DATA FOR PROCESSING
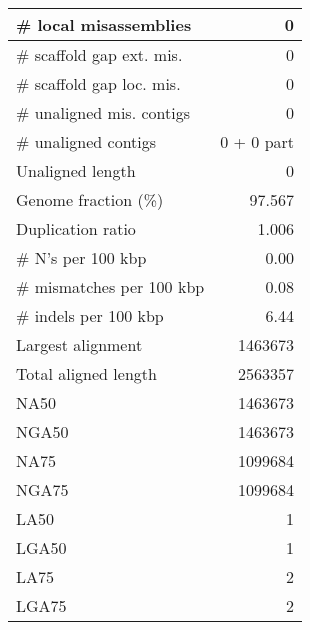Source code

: \documentclass[12pt,a4paper]{article}
\begin{document}
\begin{table}[ht]
\begin{center}
\begin{tabular}{|l*{1}{|r}|}
\# local misassemblies & 0 \\ \hline
\# scaffold gap ext. mis. & 0 \\ \hline
\# scaffold gap loc. mis. & 0 \\ \hline
\# unaligned mis. contigs & 0 \\ \hline
\# unaligned contigs & 0 + 0 part \\ \hline
Unaligned length & 0 \\ \hline
Genome fraction (\%) & 97.567 \\ \hline
Duplication ratio & 1.006 \\ \hline
\# N's per 100 kbp & 0.00 \\ \hline
\# mismatches per 100 kbp & 0.08 \\ \hline
\# indels per 100 kbp & 6.44 \\ \hline
Largest alignment & 1463673 \\ \hline
Total aligned length & 2563357 \\ \hline
NA50 & 1463673 \\ \hline
NGA50 & 1463673 \\ \hline
NA75 & 1099684 \\ \hline
NGA75 & 1099684 \\ \hline
LA50 & 1 \\ \hline
LGA50 & 1 \\ \hline
LA75 & 2 \\ \hline
LGA75 & 2 \\ \hline
\end{tabular}
\end{center}
\end{table}
\end{document}
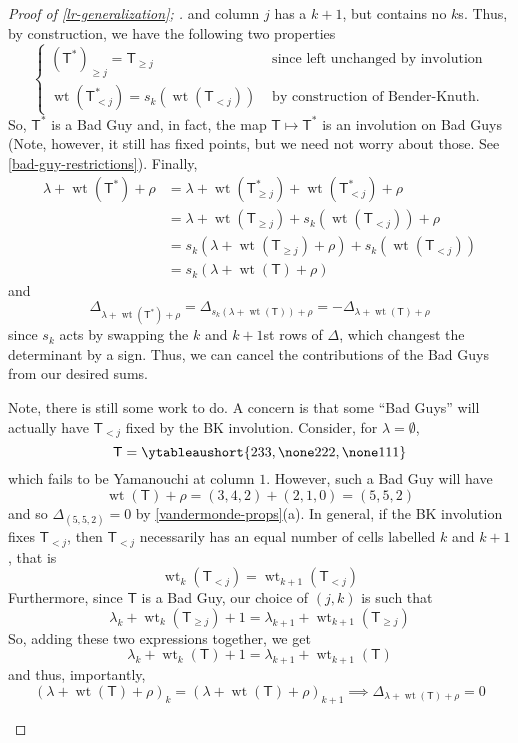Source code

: \documentclass[11pt,leqno,oneside]{amsart}
\numberwithin{thm}{section}
\newcommand{\T}{\mathsf{T}} %
\newcommand{\Vdet}{\Delta}
\newcommand{\rowshift}{\rho}
\newcommand{\wt}{\operatorname{wt}}
\begin{document}
\begin{proof}[Proof of \ref{lr-generalization}; \cite{stembridge}]
  and column \(j\) has a \(k+1\), but contains no \(k\)s. Thus, by
  construction, we have the following two properties \[
    \begin{cases}
      (\T^*)_{\geq j} = \T_{\geq j} & \text{ since left unchanged by
        involution}\\
      \wt(\T^*_{< j}) = s_k(\wt(\T_{< j})) & \text{ by construction of
      Bender-Knuth.}
    \end{cases}
  \]
  So, \(\T^*\) is a Bad Guy and, in fact, the map \(\T \mapsto \T^*\)
  is an involution on Bad Guys (Note, however, it still has fixed
  points, but we need not worry about those. See
  \ref{bad-guy-restrictions}). Finally, 
  \begin{align*}
    \lambda+\wt(\T^*) + \rowshift
    & = \lambda + \wt(\T^*_{\geq j}) + \wt(\T^*_{<j}) + \rowshift\\
    & = \lambda + \wt(\T_{\geq j}) + s_k(\wt(\T_{<j})) + \rowshift\\
    & = s_k(\lambda+\wt(\T_{\geq j})+\rowshift) + s_k(\wt(\T_{<j}))\\
    & = s_k(\lambda+\wt(\T)+\rowshift)
  \end{align*}
  and \[
    \Vdet_{\lambda+\wt(\T^*)+\rowshift} =
    \Vdet_{s_k(\lambda+\wt(\T))+\rowshift} = 
    -\Vdet_{\lambda+\wt(\T)+\rowshift} 
  \]
  since \(s_k\) acts by swapping the \(k\) and \(k+1\)st rows of
  \(\Vdet\), which changest the determinant by a sign. Thus, we can
  cancel the contributions of the Bad Guys from our desired sums.
  \begin{rmk}\label{bad-guy-restrictions}
    Note, there is still some work to do. A concern is that some
    ``Bad Guys'' will actually have \(\T_{<j}\) fixed by the BK
    involution. Consider, for \(\lambda = \emptyset\), \[
      \T = \ytableaushort{233,\none222,\none111}
    \]
    which fails to be Yamanouchi at column \(1\). However, such a Bad
    Guy will have \[
      \wt(\T)+\rowshift = (3,4,2)+(2,1,0) = (5,5,2)
    \]
    and so \(\Vdet_{(5,5,2)} = 0\) by
    \ref{vandermonde-props}(a). In general, if the BK involution fixes
    \(\T_{<j}\), then \(\T_{<j}\) necessarily has an
    equal number of cells labelled \(k\) and \(k+1\), that is\[
      \wt_k(\T_{<j}) = \wt_{k+1}(\T_{<j})
    \]
    Furthermore, since
    \(\T\) is a Bad Guy, our choice of \((j,k)\) is such that \[
      \lambda_k+\wt_k(\T_{\geq j}) + 1 = \lambda_{k+1} + \wt_{k+1}(\T_{\geq j})
    \]
    So, adding these two expressions together, we get \[
      \lambda_k+\wt_k(\T)+1 = \lambda_{k+1}+\wt_{k+1}(\T)
    \]
    and thus, importantly, \[
      (\lambda+\wt(\T)+\rowshift)_k =
      (\lambda+\wt(\T)+\rowshift)_{k+1} \implies
      \Vdet_{\lambda+\wt(\T)+\rowshift} = 0
    \]
  \end{rmk}
\end{proof}
\end{document}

WHAT YOU ARE ASKED TO DO
State the count of lines in the data holding the word "will", adding nothing to it.

SOLVED PROBLEM
2